Ras Irie wants more conscious reggae songs

June 23, 2017
Ras Irie

Reggae artiste Ras Irie is hoping his record, 'Carty Carty', will be the key to his rise in the music industry.

According to the artiste, who hails from Black River in St Elizabeth, conscious music is the answer to Jamaica's problems.

"Road a gwaan wicked right now, even in the tourist areas gun a buss. So, we have to create some real conscious music because it seems like dem youth ya unconscious. I am making the type of music to wake them out of that unconsciousness. We are lacking in some good content because the youth dem just a focus on one thing, which is not usually the right message. The sad thing is that dem a get support because some of the man dem in the business who have power to do better only have a low standard. Mi not saying they should get no support, but balance out the thing," he said.

No newcomer to the scene, Ras Irie has been actively releasing music, whether entering freestyle competitions or releasing music through digital distribution outlets.

The artiste states that his music has been influenced by the way of life taught by the Rastafarian religion, coupled with spirituality and reading books.

"People not reading much again, so now is the time for us as musicians to teach as much as we can. The only thing this generation is reading is gossip and social media. So, the real, deep content needs to be produced and released in order to bridge that gap. If we don't do that, then years from now we gonna be in a dark place," he said.

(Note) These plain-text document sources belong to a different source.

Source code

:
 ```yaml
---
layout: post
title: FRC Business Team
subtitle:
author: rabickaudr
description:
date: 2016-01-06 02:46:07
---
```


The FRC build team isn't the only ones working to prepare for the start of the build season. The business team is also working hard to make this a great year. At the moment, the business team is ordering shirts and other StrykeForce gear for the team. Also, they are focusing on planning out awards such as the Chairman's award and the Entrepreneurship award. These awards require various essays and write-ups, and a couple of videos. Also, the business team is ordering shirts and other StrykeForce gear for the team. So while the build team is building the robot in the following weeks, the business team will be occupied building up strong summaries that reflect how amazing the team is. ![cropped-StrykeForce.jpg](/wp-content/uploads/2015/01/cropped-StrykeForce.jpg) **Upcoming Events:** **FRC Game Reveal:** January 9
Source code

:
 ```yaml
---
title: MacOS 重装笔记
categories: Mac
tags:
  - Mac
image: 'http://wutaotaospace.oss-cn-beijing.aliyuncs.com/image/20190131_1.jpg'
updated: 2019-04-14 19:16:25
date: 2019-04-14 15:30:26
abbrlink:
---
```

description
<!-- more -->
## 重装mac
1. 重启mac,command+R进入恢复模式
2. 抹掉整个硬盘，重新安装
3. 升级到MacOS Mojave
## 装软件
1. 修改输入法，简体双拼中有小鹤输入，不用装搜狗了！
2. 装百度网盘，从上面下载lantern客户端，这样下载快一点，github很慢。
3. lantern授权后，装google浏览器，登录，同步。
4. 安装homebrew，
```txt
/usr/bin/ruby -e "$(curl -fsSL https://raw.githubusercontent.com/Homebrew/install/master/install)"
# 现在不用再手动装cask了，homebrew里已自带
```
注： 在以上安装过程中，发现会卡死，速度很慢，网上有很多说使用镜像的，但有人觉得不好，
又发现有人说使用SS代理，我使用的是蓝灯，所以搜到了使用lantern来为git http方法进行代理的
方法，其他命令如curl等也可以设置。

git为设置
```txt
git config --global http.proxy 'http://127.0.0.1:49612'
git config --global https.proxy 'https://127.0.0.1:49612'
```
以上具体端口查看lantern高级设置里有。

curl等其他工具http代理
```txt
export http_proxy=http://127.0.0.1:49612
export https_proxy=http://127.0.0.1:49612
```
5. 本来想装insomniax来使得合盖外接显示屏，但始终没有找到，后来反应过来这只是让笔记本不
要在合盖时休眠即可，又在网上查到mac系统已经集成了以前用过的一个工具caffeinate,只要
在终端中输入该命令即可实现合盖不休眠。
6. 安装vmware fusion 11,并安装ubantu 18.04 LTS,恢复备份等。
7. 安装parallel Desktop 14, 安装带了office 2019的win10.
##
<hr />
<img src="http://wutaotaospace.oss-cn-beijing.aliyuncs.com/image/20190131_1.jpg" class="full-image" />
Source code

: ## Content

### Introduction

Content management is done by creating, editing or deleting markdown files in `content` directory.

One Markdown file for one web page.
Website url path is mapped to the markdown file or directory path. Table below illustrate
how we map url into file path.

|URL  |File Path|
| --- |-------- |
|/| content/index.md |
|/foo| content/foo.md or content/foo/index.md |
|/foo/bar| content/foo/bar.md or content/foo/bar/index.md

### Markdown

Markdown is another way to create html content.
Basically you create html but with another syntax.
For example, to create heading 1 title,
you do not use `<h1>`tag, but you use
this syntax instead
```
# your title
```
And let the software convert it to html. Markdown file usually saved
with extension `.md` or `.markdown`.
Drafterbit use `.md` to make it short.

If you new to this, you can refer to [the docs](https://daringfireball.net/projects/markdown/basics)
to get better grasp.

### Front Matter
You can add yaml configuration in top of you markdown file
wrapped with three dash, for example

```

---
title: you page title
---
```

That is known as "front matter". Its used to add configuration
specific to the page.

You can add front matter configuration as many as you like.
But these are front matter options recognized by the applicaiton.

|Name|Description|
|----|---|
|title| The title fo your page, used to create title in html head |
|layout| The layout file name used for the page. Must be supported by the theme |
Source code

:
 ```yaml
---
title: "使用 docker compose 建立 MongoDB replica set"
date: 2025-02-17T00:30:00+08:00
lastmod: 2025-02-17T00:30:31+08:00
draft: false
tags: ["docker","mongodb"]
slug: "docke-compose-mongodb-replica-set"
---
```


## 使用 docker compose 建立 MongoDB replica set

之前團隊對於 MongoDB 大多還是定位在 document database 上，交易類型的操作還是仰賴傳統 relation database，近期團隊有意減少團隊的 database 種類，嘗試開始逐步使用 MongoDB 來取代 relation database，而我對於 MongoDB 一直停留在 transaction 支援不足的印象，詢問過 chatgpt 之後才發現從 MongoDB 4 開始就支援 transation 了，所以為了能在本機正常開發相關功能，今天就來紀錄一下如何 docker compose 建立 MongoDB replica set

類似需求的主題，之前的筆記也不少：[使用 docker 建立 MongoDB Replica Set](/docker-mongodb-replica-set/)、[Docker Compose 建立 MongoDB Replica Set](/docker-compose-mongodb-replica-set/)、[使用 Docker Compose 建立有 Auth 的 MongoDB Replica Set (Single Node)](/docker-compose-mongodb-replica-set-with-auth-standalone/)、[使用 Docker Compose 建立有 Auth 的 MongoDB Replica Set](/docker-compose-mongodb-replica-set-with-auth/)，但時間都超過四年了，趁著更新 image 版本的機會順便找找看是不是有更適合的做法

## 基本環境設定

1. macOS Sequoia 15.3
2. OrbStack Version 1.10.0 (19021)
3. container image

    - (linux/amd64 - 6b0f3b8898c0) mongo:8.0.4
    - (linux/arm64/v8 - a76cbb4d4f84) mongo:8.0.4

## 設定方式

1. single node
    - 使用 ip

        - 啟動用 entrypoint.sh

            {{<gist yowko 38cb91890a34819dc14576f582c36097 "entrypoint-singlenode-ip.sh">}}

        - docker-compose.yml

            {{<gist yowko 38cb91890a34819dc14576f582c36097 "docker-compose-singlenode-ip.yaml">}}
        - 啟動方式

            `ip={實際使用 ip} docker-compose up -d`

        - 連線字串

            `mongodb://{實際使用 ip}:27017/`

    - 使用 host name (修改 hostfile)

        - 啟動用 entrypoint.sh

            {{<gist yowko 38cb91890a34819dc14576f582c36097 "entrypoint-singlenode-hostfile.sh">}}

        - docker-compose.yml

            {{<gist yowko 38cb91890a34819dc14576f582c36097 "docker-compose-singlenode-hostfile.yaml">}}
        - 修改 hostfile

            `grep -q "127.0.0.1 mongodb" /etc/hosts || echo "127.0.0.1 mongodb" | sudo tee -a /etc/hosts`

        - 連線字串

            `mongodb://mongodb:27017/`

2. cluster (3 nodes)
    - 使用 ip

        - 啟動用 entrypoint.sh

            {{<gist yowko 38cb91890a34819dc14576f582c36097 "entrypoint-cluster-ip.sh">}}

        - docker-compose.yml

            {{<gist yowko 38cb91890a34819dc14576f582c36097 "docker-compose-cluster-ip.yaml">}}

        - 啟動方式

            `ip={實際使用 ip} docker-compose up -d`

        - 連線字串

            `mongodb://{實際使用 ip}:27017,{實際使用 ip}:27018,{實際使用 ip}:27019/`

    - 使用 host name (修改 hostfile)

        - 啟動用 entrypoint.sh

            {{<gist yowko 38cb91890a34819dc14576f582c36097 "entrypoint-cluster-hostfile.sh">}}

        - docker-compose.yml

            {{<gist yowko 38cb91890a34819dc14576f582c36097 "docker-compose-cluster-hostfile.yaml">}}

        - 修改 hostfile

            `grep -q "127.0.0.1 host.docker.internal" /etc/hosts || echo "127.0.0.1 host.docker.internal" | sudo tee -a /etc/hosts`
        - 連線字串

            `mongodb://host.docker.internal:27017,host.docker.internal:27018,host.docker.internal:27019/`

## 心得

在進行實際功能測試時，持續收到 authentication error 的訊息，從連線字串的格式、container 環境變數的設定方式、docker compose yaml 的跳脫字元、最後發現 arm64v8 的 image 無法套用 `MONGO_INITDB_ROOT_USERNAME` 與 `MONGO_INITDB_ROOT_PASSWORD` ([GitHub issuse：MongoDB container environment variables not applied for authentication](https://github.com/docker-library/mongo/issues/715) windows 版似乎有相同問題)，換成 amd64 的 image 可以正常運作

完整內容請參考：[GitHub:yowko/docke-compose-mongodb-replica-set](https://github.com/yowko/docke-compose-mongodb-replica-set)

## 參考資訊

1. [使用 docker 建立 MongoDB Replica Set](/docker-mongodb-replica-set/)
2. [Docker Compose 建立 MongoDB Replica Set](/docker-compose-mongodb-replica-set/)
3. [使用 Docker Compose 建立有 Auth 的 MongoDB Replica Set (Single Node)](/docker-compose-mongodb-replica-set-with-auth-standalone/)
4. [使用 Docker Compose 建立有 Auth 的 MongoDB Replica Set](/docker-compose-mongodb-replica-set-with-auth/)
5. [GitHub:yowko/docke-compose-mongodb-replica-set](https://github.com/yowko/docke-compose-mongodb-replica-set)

Ras Irie stated that he wants local radio to pay more attention to conscious music. He also gave credit to radio stations like Hitz FM and Hot 102, which he says have been making an attempt to keep reggae music alive.

"I want people to see me as a man who has spent a lot of time improving my musical skills and trying to embrace reggae, to the fullest. Radio, it is now time to come on board and let us save our music from a destructive path. Play some reggae yuh nuh! Play some real youth who a seh real things," Ras Irie said.